For profits nursing home chains have more deficiences

USA Today had a great article on the excessive number of nursing homes that receive taxpayer money but refuse to meet the minimum requirements for quality of care.  The requirements are basic and necessary services, and fundamental safety and food standards. Personal hygiene, responding to call bells, fresh foods, hot water, taking vital signs, etc----basic stuff but because of greed and short-staffing one in five of the nation's 15,700 nursing homes have consistently received poor ratings for overall quality.

More than a quarter-million patients live in homes given another set of low scores within the past year, according to data released today by Medicare, which first released the star ratings of the nation's nursing homes in late 2008. The ratings are derived from inspections, complaint investigations and other data collected mostly in 2008 and 2009.

USA TODAY found that all 50 states and the District of Columbia have homes with poor ratings from one year to the next.  And dozens of those facilities are the only nursing homes for miles.

Late in the Bush administration, the Centers for Medicare & Medicaid Services began assigning nursing homes one to five stars for quality, staffing and health inspections, as well as an overall score. Nearly all homes that repeatedly received few overall stars — one or two stars — were owned by for-profit corporations, the data show.

"The issue is the owners have to take responsibility for the consequences" of poorly performing homes, says Larry Minnix, CEO of American Association of Homes and Services for the Aging.

The newspaper's analysis found the lowest-rated homes had an average of 14 deficiencies per facility, which can include quality-of-life measures and safety violations.

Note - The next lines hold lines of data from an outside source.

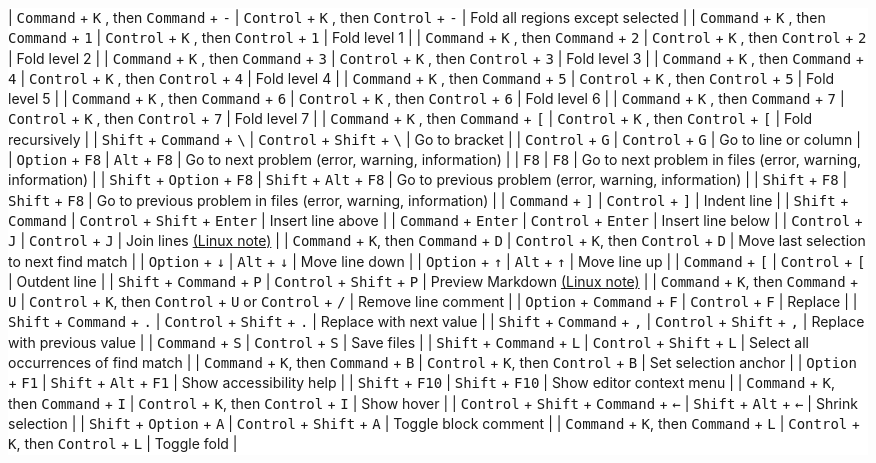 | <kbd>Command</kbd> + <kbd>K</kbd> , then <kbd>Command</kbd> + <kbd>-</kbd> | <kbd>Control</kbd> + <kbd>K</kbd> , then <kbd>Control</kbd> + <kbd>-</kbd> | Fold all regions except selected |
| <kbd>Command</kbd> + <kbd>K</kbd> , then <kbd>Command</kbd> + <kbd>1</kbd> | <kbd>Control</kbd> + <kbd>K</kbd> , then <kbd>Control</kbd> + <kbd>1</kbd> | Fold level 1 |
| <kbd>Command</kbd> + <kbd>K</kbd> , then <kbd>Command</kbd> + <kbd>2</kbd> | <kbd>Control</kbd> + <kbd>K</kbd> , then <kbd>Control</kbd> + <kbd>2</kbd> | Fold level 2 |
| <kbd>Command</kbd> + <kbd>K</kbd> , then <kbd>Command</kbd> + <kbd>3</kbd> | <kbd>Control</kbd> + <kbd>K</kbd> , then <kbd>Control</kbd> + <kbd>3</kbd> | Fold level 3 |
| <kbd>Command</kbd> + <kbd>K</kbd> , then <kbd>Command</kbd> + <kbd>4</kbd> | <kbd>Control</kbd> + <kbd>K</kbd> , then <kbd>Control</kbd> + <kbd>4</kbd> | Fold level 4 |
| <kbd>Command</kbd> + <kbd>K</kbd> , then <kbd>Command</kbd> + <kbd>5</kbd> | <kbd>Control</kbd> + <kbd>K</kbd> , then <kbd>Control</kbd> + <kbd>5</kbd> | Fold level 5 |
| <kbd>Command</kbd> + <kbd>K</kbd> , then <kbd>Command</kbd> + <kbd>6</kbd> | <kbd>Control</kbd> + <kbd>K</kbd> , then <kbd>Control</kbd> + <kbd>6</kbd> | Fold level 6 |
| <kbd>Command</kbd> + <kbd>K</kbd> , then <kbd>Command</kbd> + <kbd>7</kbd> | <kbd>Control</kbd> + <kbd>K</kbd> , then <kbd>Control</kbd> + <kbd>7</kbd> | Fold level 7 |
| <kbd>Command</kbd> + <kbd>K</kbd> , then <kbd>Command</kbd> + <kbd>&#91;</kbd> | <kbd>Control</kbd> + <kbd>K</kbd> , then <kbd>Control</kbd> + <kbd>&#91;</kbd> | Fold recursively |
| <kbd>Shift</kbd> + <kbd>Command</kbd> + <kbd>&#92;</kbd> | <kbd>Control</kbd> + <kbd>Shift</kbd> + <kbd>&#92;</kbd> | Go to bracket |
| <kbd>Control</kbd> + <kbd>G</kbd> | <kbd>Control</kbd> + <kbd>G</kbd> | Go to line or column |
| <kbd>Option</kbd> + <kbd>F8</kbd> | <kbd>Alt</kbd> + <kbd>F8</kbd> | Go to next problem (error, warning, information) |
| <kbd>F8</kbd> | <kbd>F8</kbd> | Go to next problem in files (error, warning, information) |
| <kbd>Shift</kbd> + <kbd>Option</kbd> + <kbd>F8</kbd> | <kbd>Shift</kbd> + <kbd>Alt</kbd> + <kbd>F8</kbd> | Go to previous problem (error, warning, information) |
| <kbd>Shift</kbd> + <kbd>F8</kbd> | <kbd>Shift</kbd> + <kbd>F8</kbd> | Go to previous problem in files (error, warning, information) |
| <kbd>Command</kbd> + <kbd>&#93;</kbd> | <kbd>Control</kbd> + <kbd>&#93;</kbd> |  Indent line |
| <kbd>Shift</kbd> + <kbd>Command</kbd> | <kbd>Control</kbd> + <kbd>Shift</kbd> + <kbd>Enter</kbd> |  Insert line above |
| <kbd>Command</kbd> + <kbd>Enter</kbd> | <kbd>Control</kbd> + <kbd>Enter</kbd> |  Insert line below |
| <kbd>Control</kbd> + <kbd>J</kbd> | <kbd>Control</kbd> + <kbd>J</kbd> |  Join lines [(Linux note)](#linux-shortcuts) |
| <kbd>Command</kbd> + <kbd>K</kbd>, then <kbd>Command</kbd> + <kbd>D</kbd> | <kbd>Control</kbd> + <kbd>K</kbd>, then <kbd>Control</kbd> + <kbd>D</kbd>  |  Move last selection to next find match |
| <kbd>Option</kbd> + <kbd>↓</kbd> | <kbd>Alt</kbd> + <kbd>↓</kbd> |  Move line down |
| <kbd>Option</kbd> + <kbd>↑</kbd> | <kbd>Alt</kbd> + <kbd>↑</kbd> |  Move line up |
| <kbd>Command</kbd> + <kbd>&#91;</kbd> | <kbd>Control</kbd> + <kbd>&#91;</kbd> |  Outdent line |
| <kbd>Shift</kbd> + <kbd>Command</kbd> + <kbd>P</kbd> | <kbd>Control</kbd> + <kbd>Shift</kbd> + <kbd>P</kbd> |  Preview Markdown [(Linux note)](#linux-shortcuts) |
| <kbd>Command</kbd> + <kbd>K</kbd>, then <kbd>Command</kbd> + <kbd>U</kbd> | <kbd>Control</kbd> + <kbd>K</kbd>, then <kbd>Control</kbd> + <kbd>U</kbd> or <kbd>Control</kbd> + <kbd>/</kbd> |  Remove line comment |
| <kbd>Option</kbd> + <kbd>Command</kbd> + <kbd>F</kbd> | <kbd>Control</kbd> + <kbd>F</kbd> |  Replace |
| <kbd>Shift</kbd> + <kbd>Command</kbd> + <kbd>.</kbd> | <kbd>Control</kbd> + <kbd>Shift</kbd> + <kbd>.</kbd> |  Replace with next value |
| <kbd>Shift</kbd> + <kbd>Command</kbd> + <kbd>,</kbd> | <kbd>Control</kbd> + <kbd>Shift</kbd> + <kbd>,</kbd> |  Replace with previous value |
| <kbd>Command</kbd> + <kbd>S</kbd> | <kbd>Control</kbd> + <kbd>S</kbd> | Save files |
| <kbd>Shift</kbd> + <kbd>Command</kbd> + <kbd>L</kbd> | <kbd>Control</kbd> + <kbd>Shift</kbd> + <kbd>L</kbd> |  Select all occurrences of find match  |
| <kbd>Command</kbd> + <kbd>K</kbd>, then <kbd>Command</kbd> + <kbd>B</kbd> | <kbd>Control</kbd> + <kbd>K</kbd>, then <kbd>Control</kbd> + <kbd>B</kbd> |  Set selection anchor  |
| <kbd>Option</kbd> + <kbd>F1</kbd> | <kbd>Shift</kbd> + <kbd>Alt</kbd> + <kbd>F1</kbd> |  Show accessibility help |
| <kbd>Shift</kbd> + <kbd>F10</kbd> | <kbd>Shift</kbd> + <kbd>F10</kbd> |  Show editor context menu |
| <kbd>Command</kbd> + <kbd>K</kbd>, then <kbd>Command</kbd> + <kbd>I</kbd> | <kbd>Control</kbd> + <kbd>K</kbd>, then <kbd>Control</kbd> + <kbd>I</kbd> |  Show hover |
| <kbd>Control</kbd> + <kbd>Shift</kbd> + <kbd>Command</kbd> + <kbd>←</kbd> | <kbd>Shift</kbd> + <kbd>Alt</kbd> + <kbd>←</kbd> |  Shrink selection |
| <kbd>Shift</kbd> + <kbd>Option</kbd> + <kbd>A</kbd> | <kbd>Control</kbd> + <kbd>Shift</kbd> + <kbd>A</kbd> |  Toggle block comment |
| <kbd>Command</kbd> + <kbd>K</kbd>, then <kbd>Command</kbd> + <kbd>L</kbd> | <kbd>Control</kbd> + <kbd>K</kbd>, then <kbd>Control</kbd> + <kbd>L</kbd> |  Toggle fold |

Flaws in Medicare rating system

WCCO out of Minnesota had an article about how most violations in nursing homes are under reported.  This seems like common sense since most employees do not want to risk their jobs admitting mistakes, and there is not enough personnel to enforce the regulations or conduct proper investigations. Many complaints are ignored because the nursing home claims the resident was demented.

The system designed to help Minnesotans choose a nursing home for loved ones is under fire. Serious flaws in the system have been uncovered by a nursing home watchdog group.  You might not know about physical and sexual abuse happening inside the nursing home.

Wes Bledsoe, the founder of a nursing home watchdog group, says he can prove that the rating system on Medicare.gov does not show what is really going on in nursing homes.  For example, after all of the well known abuse at Good Samaritan Society in Albert Lea, a report from the Minnesota Department of Health says no deficiencies were noted at the nursing home.

At a different facility in the state, someone saw an employee pick up a nightgown soaked with urine and that worker "shoved it in the resident's mouth and told her to shut up." Again, the Department of Health didn't note any deficiencies.

A spokesperson from the Minnesota Department of Health said "If a facility has taken appropriate steps to correct problems, they may not be cited with deficiencies."  However, when deficiencies aren't noted, they don't show up on the Medicare site, so there's no way you could know if you've only checked that Web site.

Bledsoe said it's happening all the time. He found that 80 percent of confirmed abuse cases in Minnesota in the last four years didn't get reported to the feds.

"I think it's bureaucratic mumbo-jumbo that's deceiving the consumers and the American public about what's really going on in our long-term care facilities," said Bledsoe.

Bledsoe said another big problem is the star system on the Medicare Web site. On a lot of the nursing home Web sites, a lot of the information is not available, so he's wondering how they can give a place four or five stars when there's no information.

GAO Report criticizes investigation of nursing home deficiences

Here is a link to the recent GAO Report that shows a lack of investigation into nursing home neglect and abuse.  The NY Times ran a great article on this report.  Below are some excerpts from that article.

Nursing home inspectors routinely overlook or minimize problems that pose a serious, immediate threat to patients, Congressional investigators say in a new report.   In the report, the investigators from the Government Accountability Office, say they have found widespread “understatement of deficiencies,” including malnutrition, severe bedsores, overuse of prescription medications and abuse of nursing home residents.

The accountability office found that state employees had missed at least one serious deficiency in 15 percent of the inspections checked by federal officials. In nine states, inspectors missed serious problems in more than 25 percent of the surveys analyzed from 2002 to 2007.

The nine states most likely to miss serious deficiencies were Alabama, Arizona, Missouri, New Mexico, Oklahoma, South Carolina, South Dakota, Tennessee and Wyoming, the report said.

“Poor quality of care — worsening pressure sores or untreated weight loss — in a small but unacceptably high number of nursing homes continues to harm residents or place them in immediate jeopardy, that is, at risk of death or serious injury,” the report said.   Nursing homes must meet federal standards as a condition of participating in Medicaid and Medicare.

Lewis Morris, chief counsel to the inspector general of the Department of Health and Human Services, said he had often been frustrated in trying to identify the owners of nursing homes that provided substandard care.  “We have found nursing home residents who were grossly dehydrated or malnourished,” Mr. Morris said. “We’ve found patients with maggot infestations in wounds and dead flesh. We’ve found residents with broken bones that went unmended.”